Aim of the exercise:
Would you tally how many lines in the records include the word "examples"? Reply with the number only.

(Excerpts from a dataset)
####################
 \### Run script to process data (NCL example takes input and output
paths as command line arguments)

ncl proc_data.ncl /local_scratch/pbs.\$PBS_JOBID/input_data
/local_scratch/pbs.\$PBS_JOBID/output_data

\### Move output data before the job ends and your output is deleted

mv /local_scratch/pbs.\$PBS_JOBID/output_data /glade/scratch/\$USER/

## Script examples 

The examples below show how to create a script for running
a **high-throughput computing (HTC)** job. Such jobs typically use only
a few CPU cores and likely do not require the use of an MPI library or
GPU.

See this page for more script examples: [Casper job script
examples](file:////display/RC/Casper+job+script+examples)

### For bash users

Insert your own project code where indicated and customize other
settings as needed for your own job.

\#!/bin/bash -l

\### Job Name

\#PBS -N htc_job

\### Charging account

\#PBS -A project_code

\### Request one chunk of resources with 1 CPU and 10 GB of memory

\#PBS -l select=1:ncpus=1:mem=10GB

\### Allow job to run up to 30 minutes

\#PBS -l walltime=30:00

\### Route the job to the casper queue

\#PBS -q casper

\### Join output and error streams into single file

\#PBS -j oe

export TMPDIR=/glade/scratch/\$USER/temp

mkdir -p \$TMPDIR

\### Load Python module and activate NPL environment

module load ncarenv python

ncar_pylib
####################
Exercise response:
4